Remember the last time you ate so much that you felt sick, and with dried marinara on your chin you decried, “I’m in a food coma!”? You had been binge eating, and you could be mentally ill.

Binge Eating

On May 18, the American Psychiatric Association released the DSM-5, the most recent update to the Diagnostic and Statistical Manual of Mental Disorders. For the first time in the manual’s 60-year history, binge eating was included. For mental health professionals, insurance companies, pharmaceutical corporations, and the legal system, this handbook acts as the official and standard criteria for classifying mental disorders. Since everyone occasionally overeats, the designation of binge eating as a legitimate mental illness almost seems imprecise and excessive, but binging is associated with seriously negative psychological symptoms.
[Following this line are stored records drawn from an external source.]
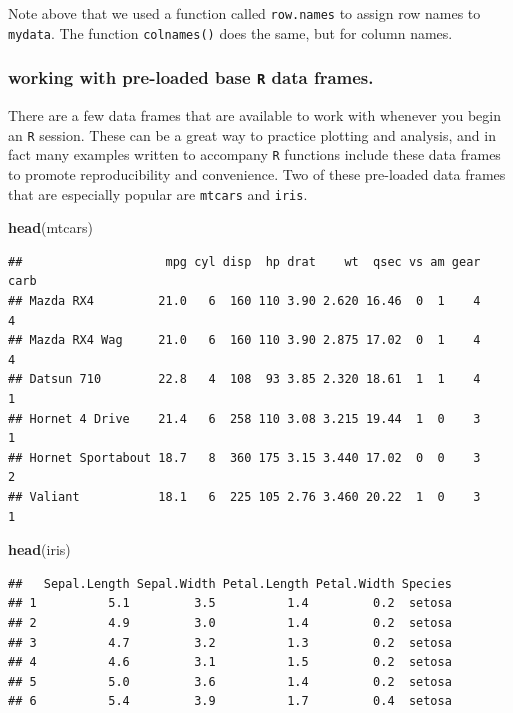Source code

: \documentclass[]{book}
\newenvironment{Shaded}{\begin{snugshade}}{\end{snugshade}}
\newcommand{\KeywordTok}[1]{\textcolor[rgb]{0.13,0.29,0.53}{\textbf{#1}}}
\newcommand{\NormalTok}[1]{#1}
\begin{document}
Note above that we used a function called \texttt{row.names} to assign row names to \texttt{mydata}. The function \texttt{colnames()} does the same, but for column names.

\hypertarget{working-with-pre-loaded-base-r-data-frames.}{%
\subsubsection{\texorpdfstring{working with pre-loaded base \texttt{R} data frames.}{working with pre-loaded base R data frames.}}\label{working-with-pre-loaded-base-r-data-frames.}}

There are a few data frames that are available to work with whenever you begin an \texttt{R} session. These can be a great way to practice plotting and analysis, and in fact many examples written to accompany \texttt{R} functions include these data frames to promote reproducibility and convenience. Two of these pre-loaded data frames that are especially popular are \texttt{mtcars} and \texttt{iris}.

\begin{Shaded}
\begin{Highlighting}[]
\KeywordTok{head}\NormalTok{(mtcars)}
\end{Highlighting}
\end{Shaded}

\begin{verbatim}
##                    mpg cyl disp  hp drat    wt  qsec vs am gear carb
## Mazda RX4         21.0   6  160 110 3.90 2.620 16.46  0  1    4    4
## Mazda RX4 Wag     21.0   6  160 110 3.90 2.875 17.02  0  1    4    4
## Datsun 710        22.8   4  108  93 3.85 2.320 18.61  1  1    4    1
## Hornet 4 Drive    21.4   6  258 110 3.08 3.215 19.44  1  0    3    1
## Hornet Sportabout 18.7   8  360 175 3.15 3.440 17.02  0  0    3    2
## Valiant           18.1   6  225 105 2.76 3.460 20.22  1  0    3    1
\end{verbatim}

\begin{Shaded}
\begin{Highlighting}[]
\KeywordTok{head}\NormalTok{(iris)}
\end{Highlighting}
\end{Shaded}

\begin{verbatim}
##   Sepal.Length Sepal.Width Petal.Length Petal.Width Species
## 1          5.1         3.5          1.4         0.2  setosa
## 2          4.9         3.0          1.4         0.2  setosa
## 3          4.7         3.2          1.3         0.2  setosa
## 4          4.6         3.1          1.5         0.2  setosa
## 5          5.0         3.6          1.4         0.2  setosa
## 6          5.4         3.9          1.7         0.4  setosa
\end{verbatim}
\end{document}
The inclusion of binge eating in the DSM-5 is a contentious issue in the mental health community, because some feel it will be over-applied or linked to common problems with overeating.

To illustrate my point, let’s go back to that food coma. After you’ve overeaten, you didn’t feel well, and you were bummed out, confused as to why you thought six slices of pizza and a two liter of soda was a good idea, and you probably wanted to turn back time and eat a salad. Those feelings are light-hearted representations of depression, guilt, and lack of self control, which are all manifestations of a mental illness.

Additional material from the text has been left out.